** WHAT THE EXERCISE ASKS **
Scan the entries below and extract each line with the word "valores" in it.

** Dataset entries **
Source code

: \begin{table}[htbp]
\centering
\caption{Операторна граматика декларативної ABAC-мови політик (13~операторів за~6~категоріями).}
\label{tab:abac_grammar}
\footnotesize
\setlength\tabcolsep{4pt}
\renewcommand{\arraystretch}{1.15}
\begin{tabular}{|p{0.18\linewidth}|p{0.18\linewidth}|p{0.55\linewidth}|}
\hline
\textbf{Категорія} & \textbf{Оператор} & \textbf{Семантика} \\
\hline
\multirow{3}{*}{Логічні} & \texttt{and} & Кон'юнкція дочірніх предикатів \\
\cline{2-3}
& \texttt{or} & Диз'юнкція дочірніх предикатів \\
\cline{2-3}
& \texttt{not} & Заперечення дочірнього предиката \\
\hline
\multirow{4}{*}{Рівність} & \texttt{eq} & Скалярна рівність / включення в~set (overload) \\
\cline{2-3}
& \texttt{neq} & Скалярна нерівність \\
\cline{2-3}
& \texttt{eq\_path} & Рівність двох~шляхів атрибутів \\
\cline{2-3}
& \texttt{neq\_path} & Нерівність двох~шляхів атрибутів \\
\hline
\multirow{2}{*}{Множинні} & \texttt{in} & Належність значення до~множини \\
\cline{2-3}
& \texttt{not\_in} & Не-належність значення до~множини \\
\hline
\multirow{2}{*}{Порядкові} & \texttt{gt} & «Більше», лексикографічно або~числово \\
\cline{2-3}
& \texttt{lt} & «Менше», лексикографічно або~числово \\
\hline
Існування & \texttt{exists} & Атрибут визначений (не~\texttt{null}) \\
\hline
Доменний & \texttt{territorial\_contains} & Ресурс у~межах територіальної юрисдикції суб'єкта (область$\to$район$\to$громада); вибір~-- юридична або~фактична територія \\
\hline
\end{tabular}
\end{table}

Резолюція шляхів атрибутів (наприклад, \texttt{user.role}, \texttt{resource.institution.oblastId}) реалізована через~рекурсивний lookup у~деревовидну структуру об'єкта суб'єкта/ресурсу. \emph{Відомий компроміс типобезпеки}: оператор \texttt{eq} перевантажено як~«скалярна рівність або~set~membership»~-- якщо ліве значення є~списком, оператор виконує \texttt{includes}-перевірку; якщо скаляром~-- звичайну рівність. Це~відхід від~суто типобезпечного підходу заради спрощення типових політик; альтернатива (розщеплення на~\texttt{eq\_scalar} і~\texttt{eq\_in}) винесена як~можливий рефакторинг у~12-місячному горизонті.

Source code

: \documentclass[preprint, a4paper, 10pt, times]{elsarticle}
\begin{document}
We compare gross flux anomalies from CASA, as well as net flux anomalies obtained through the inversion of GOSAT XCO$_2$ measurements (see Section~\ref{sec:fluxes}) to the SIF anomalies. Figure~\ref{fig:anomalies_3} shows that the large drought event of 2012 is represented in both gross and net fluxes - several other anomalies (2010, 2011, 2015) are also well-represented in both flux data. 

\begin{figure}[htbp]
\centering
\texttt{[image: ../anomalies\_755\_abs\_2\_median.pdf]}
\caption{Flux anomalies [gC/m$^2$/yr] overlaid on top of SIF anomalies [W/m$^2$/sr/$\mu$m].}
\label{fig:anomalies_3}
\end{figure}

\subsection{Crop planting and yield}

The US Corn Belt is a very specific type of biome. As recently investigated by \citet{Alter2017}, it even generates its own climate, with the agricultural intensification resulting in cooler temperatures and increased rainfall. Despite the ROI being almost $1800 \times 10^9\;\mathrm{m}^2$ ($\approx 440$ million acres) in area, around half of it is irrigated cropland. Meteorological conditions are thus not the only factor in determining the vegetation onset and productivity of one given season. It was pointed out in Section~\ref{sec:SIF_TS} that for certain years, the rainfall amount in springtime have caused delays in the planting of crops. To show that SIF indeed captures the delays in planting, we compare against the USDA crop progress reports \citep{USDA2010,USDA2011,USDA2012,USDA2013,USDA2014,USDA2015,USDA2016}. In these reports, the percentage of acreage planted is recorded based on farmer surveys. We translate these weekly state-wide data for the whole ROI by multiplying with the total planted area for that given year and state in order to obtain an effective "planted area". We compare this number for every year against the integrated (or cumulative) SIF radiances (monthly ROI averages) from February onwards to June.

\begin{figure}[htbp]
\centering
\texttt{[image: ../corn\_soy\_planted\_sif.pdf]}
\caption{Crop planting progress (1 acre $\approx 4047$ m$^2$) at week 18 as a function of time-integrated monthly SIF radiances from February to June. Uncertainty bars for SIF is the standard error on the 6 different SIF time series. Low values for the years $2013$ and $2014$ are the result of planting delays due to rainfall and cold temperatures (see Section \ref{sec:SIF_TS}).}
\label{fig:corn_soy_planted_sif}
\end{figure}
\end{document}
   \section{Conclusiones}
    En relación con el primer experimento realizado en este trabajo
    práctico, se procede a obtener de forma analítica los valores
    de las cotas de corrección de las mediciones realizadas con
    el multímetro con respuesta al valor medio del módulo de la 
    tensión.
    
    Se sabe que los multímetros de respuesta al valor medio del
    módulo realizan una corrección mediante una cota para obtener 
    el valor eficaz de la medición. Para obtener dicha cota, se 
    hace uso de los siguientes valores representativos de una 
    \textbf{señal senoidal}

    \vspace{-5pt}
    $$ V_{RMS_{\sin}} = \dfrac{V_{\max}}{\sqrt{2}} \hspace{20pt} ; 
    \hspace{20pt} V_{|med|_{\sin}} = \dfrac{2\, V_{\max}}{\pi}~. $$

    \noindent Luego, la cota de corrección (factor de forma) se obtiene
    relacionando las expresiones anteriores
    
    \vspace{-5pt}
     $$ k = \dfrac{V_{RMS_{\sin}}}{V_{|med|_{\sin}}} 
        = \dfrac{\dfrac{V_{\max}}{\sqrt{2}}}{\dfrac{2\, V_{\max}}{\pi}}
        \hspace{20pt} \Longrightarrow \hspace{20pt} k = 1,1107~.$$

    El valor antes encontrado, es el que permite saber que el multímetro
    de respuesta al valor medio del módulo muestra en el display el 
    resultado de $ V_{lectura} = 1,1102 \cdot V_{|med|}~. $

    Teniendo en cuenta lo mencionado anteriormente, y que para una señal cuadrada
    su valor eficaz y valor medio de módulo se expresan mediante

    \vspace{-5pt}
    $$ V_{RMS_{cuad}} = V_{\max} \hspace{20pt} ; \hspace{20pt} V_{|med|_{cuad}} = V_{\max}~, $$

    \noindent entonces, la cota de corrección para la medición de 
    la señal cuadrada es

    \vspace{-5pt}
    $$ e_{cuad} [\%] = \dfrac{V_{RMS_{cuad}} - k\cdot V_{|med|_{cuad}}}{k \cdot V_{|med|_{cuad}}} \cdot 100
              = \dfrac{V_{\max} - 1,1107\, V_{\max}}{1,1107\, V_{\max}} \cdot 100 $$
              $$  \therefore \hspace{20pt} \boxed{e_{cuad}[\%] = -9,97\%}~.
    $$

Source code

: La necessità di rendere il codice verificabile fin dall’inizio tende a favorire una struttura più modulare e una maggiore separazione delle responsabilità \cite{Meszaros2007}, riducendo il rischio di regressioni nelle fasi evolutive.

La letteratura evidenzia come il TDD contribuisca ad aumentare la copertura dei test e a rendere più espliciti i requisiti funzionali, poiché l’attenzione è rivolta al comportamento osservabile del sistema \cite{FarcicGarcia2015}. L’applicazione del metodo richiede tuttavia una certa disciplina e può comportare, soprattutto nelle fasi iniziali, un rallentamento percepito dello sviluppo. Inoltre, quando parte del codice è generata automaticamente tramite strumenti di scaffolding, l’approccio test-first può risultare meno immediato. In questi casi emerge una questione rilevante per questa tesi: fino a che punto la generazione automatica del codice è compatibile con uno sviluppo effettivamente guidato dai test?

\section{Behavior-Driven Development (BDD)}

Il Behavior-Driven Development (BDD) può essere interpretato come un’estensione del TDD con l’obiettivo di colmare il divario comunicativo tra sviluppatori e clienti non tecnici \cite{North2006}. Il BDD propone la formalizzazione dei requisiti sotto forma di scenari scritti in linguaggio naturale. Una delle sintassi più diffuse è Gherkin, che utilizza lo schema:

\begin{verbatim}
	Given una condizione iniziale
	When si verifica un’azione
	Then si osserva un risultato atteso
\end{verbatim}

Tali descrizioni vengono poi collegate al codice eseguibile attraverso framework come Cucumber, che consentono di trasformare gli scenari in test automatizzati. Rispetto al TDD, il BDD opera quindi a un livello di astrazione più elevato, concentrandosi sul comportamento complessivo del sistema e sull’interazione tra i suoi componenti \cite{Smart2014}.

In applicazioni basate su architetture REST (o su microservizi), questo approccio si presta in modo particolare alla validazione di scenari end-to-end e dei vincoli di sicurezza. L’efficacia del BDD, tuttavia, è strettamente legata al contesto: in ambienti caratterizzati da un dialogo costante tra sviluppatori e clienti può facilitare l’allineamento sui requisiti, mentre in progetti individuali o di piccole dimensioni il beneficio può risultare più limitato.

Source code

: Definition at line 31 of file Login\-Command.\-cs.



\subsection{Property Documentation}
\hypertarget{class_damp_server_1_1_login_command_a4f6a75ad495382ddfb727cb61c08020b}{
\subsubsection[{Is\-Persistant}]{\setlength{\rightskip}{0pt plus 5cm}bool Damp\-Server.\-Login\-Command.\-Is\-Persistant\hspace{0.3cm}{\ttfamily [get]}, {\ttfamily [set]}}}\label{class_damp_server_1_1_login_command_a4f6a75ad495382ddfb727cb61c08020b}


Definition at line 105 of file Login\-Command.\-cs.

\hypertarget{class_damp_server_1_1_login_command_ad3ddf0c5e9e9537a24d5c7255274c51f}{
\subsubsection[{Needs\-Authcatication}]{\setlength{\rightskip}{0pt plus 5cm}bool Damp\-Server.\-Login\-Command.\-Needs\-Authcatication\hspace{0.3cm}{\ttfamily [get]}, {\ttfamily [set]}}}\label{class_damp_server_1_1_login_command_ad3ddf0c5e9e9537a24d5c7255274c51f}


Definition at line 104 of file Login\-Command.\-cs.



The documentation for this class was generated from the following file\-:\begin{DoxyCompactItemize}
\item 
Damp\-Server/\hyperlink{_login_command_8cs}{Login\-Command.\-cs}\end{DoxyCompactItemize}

** TASK RESULT **
    práctico, se procede a obtener de forma analítica los valores
    hace uso de los siguientes valores representativos de una 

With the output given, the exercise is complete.